▸ **The task**
Beneath this line is the data. Output exactly the lines from the line with "Užduočių vykdytojas paima" to the line with "teisės aktų bazei", both ends included, and nothing more.

--- Supplied records Enclosed Below ---

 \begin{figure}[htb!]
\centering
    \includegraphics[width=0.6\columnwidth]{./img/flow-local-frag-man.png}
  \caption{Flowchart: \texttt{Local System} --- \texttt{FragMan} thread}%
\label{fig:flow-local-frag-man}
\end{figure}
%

--- End of Enclosed Supplied records ---
--- Supplied records Enclosed Below ---

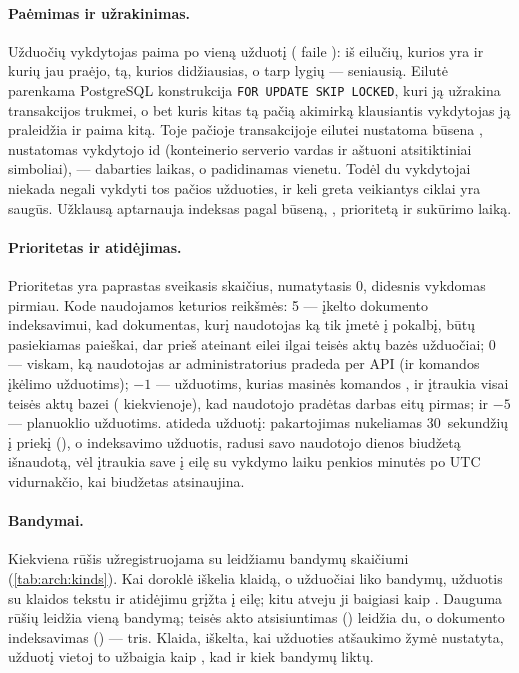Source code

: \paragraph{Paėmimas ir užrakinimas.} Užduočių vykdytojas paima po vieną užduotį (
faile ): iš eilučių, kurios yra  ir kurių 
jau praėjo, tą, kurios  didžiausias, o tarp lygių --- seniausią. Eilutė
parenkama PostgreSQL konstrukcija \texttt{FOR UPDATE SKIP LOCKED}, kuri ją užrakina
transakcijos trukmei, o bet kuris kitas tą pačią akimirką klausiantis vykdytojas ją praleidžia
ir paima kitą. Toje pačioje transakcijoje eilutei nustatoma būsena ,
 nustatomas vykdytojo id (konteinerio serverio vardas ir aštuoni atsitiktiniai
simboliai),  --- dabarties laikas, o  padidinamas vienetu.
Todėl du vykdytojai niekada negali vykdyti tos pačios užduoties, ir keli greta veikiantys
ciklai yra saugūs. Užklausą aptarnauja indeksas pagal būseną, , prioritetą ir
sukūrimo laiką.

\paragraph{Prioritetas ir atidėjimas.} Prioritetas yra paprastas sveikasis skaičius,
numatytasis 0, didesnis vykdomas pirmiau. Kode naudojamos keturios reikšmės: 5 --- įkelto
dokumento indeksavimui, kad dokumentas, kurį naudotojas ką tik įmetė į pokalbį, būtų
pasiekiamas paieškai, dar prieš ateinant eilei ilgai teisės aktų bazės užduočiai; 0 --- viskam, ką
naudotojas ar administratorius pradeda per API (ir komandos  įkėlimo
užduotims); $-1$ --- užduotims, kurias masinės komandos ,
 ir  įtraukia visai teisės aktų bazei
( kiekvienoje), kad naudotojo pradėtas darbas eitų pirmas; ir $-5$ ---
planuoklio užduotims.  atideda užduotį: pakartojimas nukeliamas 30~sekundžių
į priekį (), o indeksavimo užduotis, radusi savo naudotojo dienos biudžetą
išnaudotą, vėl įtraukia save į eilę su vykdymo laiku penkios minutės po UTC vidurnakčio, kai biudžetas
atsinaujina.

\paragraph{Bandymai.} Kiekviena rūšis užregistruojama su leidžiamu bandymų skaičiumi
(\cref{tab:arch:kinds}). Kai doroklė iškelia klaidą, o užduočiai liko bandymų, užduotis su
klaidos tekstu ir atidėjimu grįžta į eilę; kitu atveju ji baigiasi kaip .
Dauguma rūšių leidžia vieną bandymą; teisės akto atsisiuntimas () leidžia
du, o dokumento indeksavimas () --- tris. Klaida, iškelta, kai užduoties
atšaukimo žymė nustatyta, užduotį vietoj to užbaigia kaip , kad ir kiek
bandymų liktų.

--- End of Enclosed Supplied records ---

▸ **Exercise response**
: \paragraph{Paėmimas ir užrakinimas.} Užduočių vykdytojas paima po vieną užduotį (
faile ): iš eilučių, kurios yra  ir kurių 
jau praėjo, tą, kurios  didžiausias, o tarp lygių --- seniausią. Eilutė
parenkama PostgreSQL konstrukcija \texttt{FOR UPDATE SKIP LOCKED}, kuri ją užrakina
transakcijos trukmei, o bet kuris kitas tą pačią akimirką klausiantis vykdytojas ją praleidžia
ir paima kitą. Toje pačioje transakcijoje eilutei nustatoma būsena ,
 nustatomas vykdytojo id (konteinerio serverio vardas ir aštuoni atsitiktiniai
simboliai),  --- dabarties laikas, o  padidinamas vienetu.
Todėl du vykdytojai niekada negali vykdyti tos pačios užduoties, ir keli greta veikiantys
ciklai yra saugūs. Užklausą aptarnauja indeksas pagal būseną, , prioritetą ir
sukūrimo laiką.

\paragraph{Prioritetas ir atidėjimas.} Prioritetas yra paprastas sveikasis skaičius,
numatytasis 0, didesnis vykdomas pirmiau. Kode naudojamos keturios reikšmės: 5 --- įkelto
dokumento indeksavimui, kad dokumentas, kurį naudotojas ką tik įmetė į pokalbį, būtų
pasiekiamas paieškai, dar prieš ateinant eilei ilgai teisės aktų bazės užduočiai; 0 --- viskam, ką
naudotojas ar administratorius pradeda per API (ir komandos  įkėlimo
užduotims); $-1$ --- užduotims, kurias masinės komandos ,
 ir  įtraukia visai teisės aktų bazei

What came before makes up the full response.